会社法105条は株主の権利について規定している条文です。



1.会社法105条の条文

第105条(株主の権利)
株主は、その有する株式につき次に掲げる権利その他この法律の規定により認められた権利を有する。
剰余金の配当を受ける権利
残余財産の分配を受ける権利
株主総会における議決権
株主に前項第一号及び第二号に掲げる権利の全部を与えない旨の定款の定めは、その効力を有しない。

2.会社法105条1項


まずは第1項を確認します。


▼会社法105条1項

株主は、その有する株式につき次に掲げる権利その他この法律の規定により認められた権利を有する。
剰余金の配当を受ける権利
残余財産の分配を受ける権利
株主総会における議決権

第1項は、株主として最初から持っている権利になります。

「一 剰余金の配当を受ける権利」とは、上場企業であれば、期末配当の他に、中間配当もあったりしますが、その際に、主に現金での配当を受ける権利があるということです。

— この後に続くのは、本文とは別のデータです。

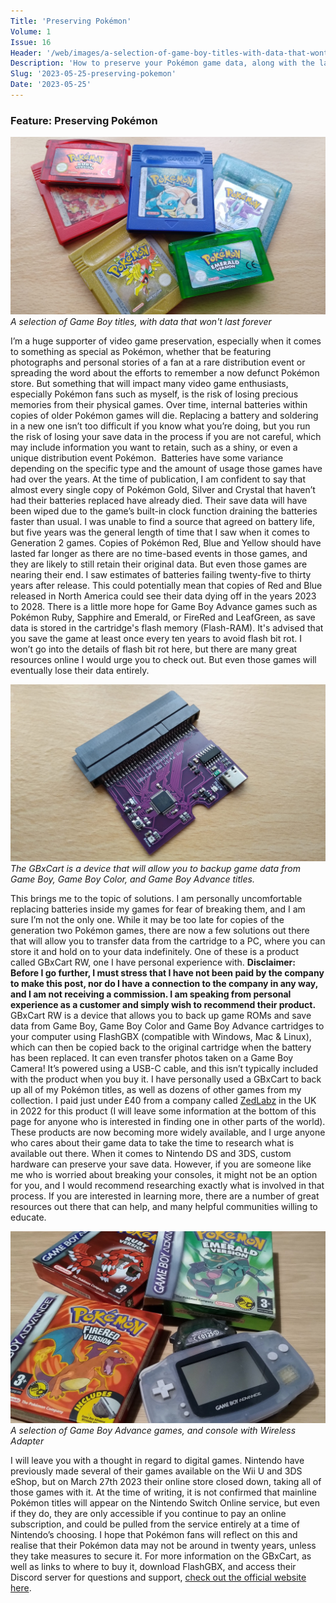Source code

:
 ```yaml
---
Title: 'Preserving Pokémon'
Volume: 1
Issue: 16
Header: '/web/images/a-selection-of-game-boy-titles-with-data-that-wont-last-forever.jpeg'
Description: 'How to preserve your Pokémon game data, along with the latest Pokémon news, and a new addition to our mailbag!'
Slug: '2023-05-25-preserving-pokemon'
Date: '2023-05-25'
---
```

### Feature: Preserving Pokémon

[![A selection of Game Boy titles, with data that won't last forever](/web/images/a-selection-of-game-boy-titles-with-data-that-wont-last-forever.jpeg)](/web/images/a-selection-of-game-boy-titles-with-data-that-wont-last-forever.jpeg)*A selection of Game Boy titles, with data that won't last forever*

I’m a huge supporter of video game preservation, especially when it comes to something as special as Pokémon, whether that be featuring photographs and personal stories of a fan at a rare distribution event or spreading the word about the efforts to remember a now defunct Pokémon store. But something that will impact many video game enthusiasts, especially Pokémon fans such as myself, is the risk of losing precious memories from their physical games.
Over time, internal batteries within copies of older Pokémon games will die. Replacing a battery and soldering in a new one isn’t too difficult if you know what you’re doing, but you run the risk of losing your save data in the process if you are not careful, which may include information you want to retain, such as a shiny, or even a unique distribution event Pokémon. 
Batteries have some variance depending on the specific type and the amount of usage those games have had over the years. At the time of publication, I am confident to say that almost every single copy of Pokémon Gold, Silver and Crystal that haven’t had their batteries replaced have already died. Their save data will have been wiped due to the game’s built-in clock function draining the batteries faster than usual. I was unable to find a source that agreed on battery life, but five years was the general length of time that I saw when it comes to Generation 2 games.
Copies of Pokémon Red, Blue and Yellow should have lasted far longer as there are no time-based events in those games, and they are likely to still retain their original data. But even those games are nearing their end. I saw estimates of batteries failing twenty-five to thirty years after release. This could potentially mean that copies of Red and Blue released in North America could see their data dying off in the years 2023 to 2028.
There is a little more hope for Game Boy Advance games such as Pokémon Ruby, Sapphire and Emerald, or FireRed and LeafGreen, as save data is stored in the cartridge's flash memory (Flash-RAM). It's advised that you save the game at least once every ten years to avoid flash bit rot. I won’t go into the details of flash bit rot here, but there are many great resources online I would urge you to check out. But even those games will eventually lose their data entirely.

[![The GBxCart is a device that will allow you to backup game data from Game Boy, Game Boy Color, and Game Boy Advance titles.](/web/images/the-gbxcart-is-a-device-that-will-allow-you-to-backup-game-data-from-game-boy-game-boy-color-and-gam.jpeg)](/web/images/the-gbxcart-is-a-device-that-will-allow-you-to-backup-game-data-from-game-boy-game-boy-color-and-gam.jpeg)*The GBxCart is a device that will allow you to backup game data from Game Boy, Game Boy Color, and Game Boy Advance titles.*

This brings me to the topic of solutions. I am personally uncomfortable replacing batteries inside my games for fear of breaking them, and I am sure I’m not the only one. While it may be too late for copies of the generation two Pokémon games, there are now a few solutions out there that will allow you to transfer data from the cartridge to a PC, where you can store it and hold on to your data indefinitely. One of these is a product called GBxCart RW, one I have personal experience with.
**Disclaimer: Before I go further, I must stress that I have not been paid by the company to make this post, nor do I have a connection to the company in any way, and I am not receiving a commission. I am speaking from personal experience as a customer and simply wish to recommend their product.**
GBxCart RW is a device that allows you to back up game ROMs and save data from Game Boy, Game Boy Color and Game Boy Advance cartridges to your computer using FlashGBX (compatible with Windows, Mac & Linux), which can then be copied back to the original cartridge when the battery has been replaced. It can even transfer photos taken on a Game Boy Camera! It’s powered using a USB-C cable, and this isn’t typically included with the product when you buy it.
I have personally used a GBxCart to back up all of my Pokémon titles, as well as dozens of other games from my collection. I paid just under £40 from a company called [ZedLabz](https://www.zedlabz.com/) in the UK in 2022 for this product (I will leave some information at the bottom of this page for anyone who is interested in finding one in other parts of the world). These products are now becoming more widely available, and I urge anyone who cares about their game data to take the time to research what is available out there.
When it comes to Nintendo DS and 3DS, custom hardware can preserve your save data. However, if you are someone like me who is worried about breaking your consoles, it might not be an option for you, and I would recommend researching exactly what is involved in that process. If you are interested in learning more, there are a number of great resources out there that can help, and many helpful communities willing to educate.

[![A selection of Game Boy Advance games, and console with Wireless Adapter](/web/images/a-selection-of-game-boy-advance-games-and-console-with-wireless-adapter.jpeg)](/web/images/a-selection-of-game-boy-advance-games-and-console-with-wireless-adapter.jpeg)*A selection of Game Boy Advance games, and console with Wireless Adapter*

I will leave you with a thought in regard to digital games. Nintendo have previously made several of their games available on the Wii U and 3DS eShop, but on March 27th 2023 their online store closed down, taking all of those games with it. At the time of writing, it is not confirmed that mainline Pokémon titles will appear on the Nintendo Switch Online service, but even if they do, they are only accessible if you continue to pay an online subscription, and could be pulled from the service entirely at a time of Nintendo’s choosing. I hope that Pokémon fans will reflect on this and realise that their Pokémon data may not be around in twenty years, unless they take measures to secure it.
For more information on the GBxCart, as well as links to where to buy it, download FlashGBX, and access their Discord server for questions and support, [check out the official website here](https://www.gbxcart.com/).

「二 残余財産の分配を受ける権利」とは、会社が解散した際に、会社の債権・債務を整理し、最後に残った資産を持株数に応じて、株主に分配しますが、その際に分配が受けられる権利のことです。

「三 株主総会における議決権」は、株主総会に出席し、議案に対して、賛否の議決を投じられる権利です。

青いマーカー部分は、株主は上記の他に、様々な権利を持っているので、そのことを指しています。

多岐に渡るので、少し例をあげると、株主総会での議案提案権(会社法304条)であったり、責任追及等の訴え提起権(会社法847条)であったり、定款(会社法31条)・議事録(会社法318条、371条など)・株主名簿(会社法125条)の閲覧請求権だったり、株主は様々な権利を持っています。


3.会社法105条2項


続いて第2項を確認します。


▼会社法105条2項

株主に前項第一号及び第二号に掲げる権利の全部を与えない旨の定款の定めは、その効力を有しない。

「前項第一号及び第二号」とは、それぞれ「剰余金の配当を受ける権利」と「残余財産の分配を受ける権利」のことです。

制限するならどっちかは残しておく必要があり、両方とも制限する定めは無効です。